# TASK GOAL:
Please report every line in the entries that contains the string "Calibration".

[Stored items]

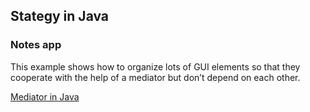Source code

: ## Stategy in Java 

### Notes app

This example shows how to organize lots of GUI elements so that they cooperate with the help of a mediator but don’t depend on each other.

[Mediator in Java](https://refactoring.guru/design-patterns/mediator/java/example)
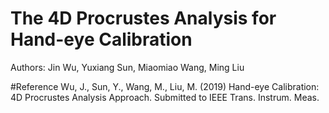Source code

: # The 4D Procrustes Analysis for Hand-eye Calibration
Authors: Jin Wu, Yuxiang Sun, Miaomiao Wang, Ming Liu

#Reference
Wu, J., Sun, Y., Wang, M., Liu, M. (2019) Hand-eye Calibration: 4D Procrustes Analysis Approach. Submitted to IEEE Trans. Instrum. Meas.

# RESULT OF THIS TASK:
: # The 4D Procrustes Analysis for Hand-eye Calibration
Wu, J., Sun, Y., Wang, M., Liu, M. (2019) Hand-eye Calibration: 4D Procrustes Analysis Approach. Submitted to IEEE Trans. Instrum. Meas.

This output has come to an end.